◆ **Problem to work on**: Each line at or after the one containing "## Expecting numeric in I100123" should be transcribed exactly, up to and including the final line of the data.

◆ **Data supplied**:
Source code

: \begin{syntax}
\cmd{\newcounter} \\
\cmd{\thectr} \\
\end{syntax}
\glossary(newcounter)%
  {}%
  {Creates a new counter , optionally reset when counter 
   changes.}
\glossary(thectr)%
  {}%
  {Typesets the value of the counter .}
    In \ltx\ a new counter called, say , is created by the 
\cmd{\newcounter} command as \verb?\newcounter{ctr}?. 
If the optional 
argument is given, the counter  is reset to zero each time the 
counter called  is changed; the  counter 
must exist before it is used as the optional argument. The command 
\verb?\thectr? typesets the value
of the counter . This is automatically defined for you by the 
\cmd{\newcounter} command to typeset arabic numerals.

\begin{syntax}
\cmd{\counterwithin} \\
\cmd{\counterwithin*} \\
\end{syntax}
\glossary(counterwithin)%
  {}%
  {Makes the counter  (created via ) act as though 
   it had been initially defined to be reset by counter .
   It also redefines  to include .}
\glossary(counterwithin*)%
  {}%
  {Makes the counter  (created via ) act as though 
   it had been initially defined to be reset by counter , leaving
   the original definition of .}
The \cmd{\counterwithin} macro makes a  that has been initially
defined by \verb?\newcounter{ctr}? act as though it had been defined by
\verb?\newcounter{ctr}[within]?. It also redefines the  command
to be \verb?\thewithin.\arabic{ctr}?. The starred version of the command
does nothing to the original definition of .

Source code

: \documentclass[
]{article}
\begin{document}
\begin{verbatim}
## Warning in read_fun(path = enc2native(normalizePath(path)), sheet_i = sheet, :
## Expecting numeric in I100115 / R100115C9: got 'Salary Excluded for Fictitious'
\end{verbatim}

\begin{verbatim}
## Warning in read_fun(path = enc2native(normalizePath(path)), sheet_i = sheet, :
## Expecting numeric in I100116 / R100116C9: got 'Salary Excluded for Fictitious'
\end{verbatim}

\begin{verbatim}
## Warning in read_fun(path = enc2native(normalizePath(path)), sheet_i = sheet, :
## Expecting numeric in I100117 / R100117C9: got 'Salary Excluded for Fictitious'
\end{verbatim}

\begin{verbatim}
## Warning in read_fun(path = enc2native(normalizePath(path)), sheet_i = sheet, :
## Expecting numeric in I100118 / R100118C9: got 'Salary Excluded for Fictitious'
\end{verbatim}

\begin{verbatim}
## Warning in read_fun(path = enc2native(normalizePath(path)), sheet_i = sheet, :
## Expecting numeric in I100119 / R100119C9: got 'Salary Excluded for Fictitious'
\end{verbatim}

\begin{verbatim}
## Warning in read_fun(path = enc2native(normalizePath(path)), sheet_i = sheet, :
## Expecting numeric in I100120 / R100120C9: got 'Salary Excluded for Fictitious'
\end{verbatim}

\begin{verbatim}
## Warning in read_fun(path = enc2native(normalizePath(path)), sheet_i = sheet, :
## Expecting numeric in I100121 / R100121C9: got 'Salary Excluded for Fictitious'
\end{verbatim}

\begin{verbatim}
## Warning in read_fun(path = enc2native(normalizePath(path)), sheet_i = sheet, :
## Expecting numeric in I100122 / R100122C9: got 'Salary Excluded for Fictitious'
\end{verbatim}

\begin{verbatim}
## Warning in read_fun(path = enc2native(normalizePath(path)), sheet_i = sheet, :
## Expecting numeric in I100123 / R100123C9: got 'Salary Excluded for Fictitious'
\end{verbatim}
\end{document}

◆ **Task result**:
## Expecting numeric in I100123 / R100123C9: got 'Salary Excluded for Fictitious'
\end{verbatim}
\end{document}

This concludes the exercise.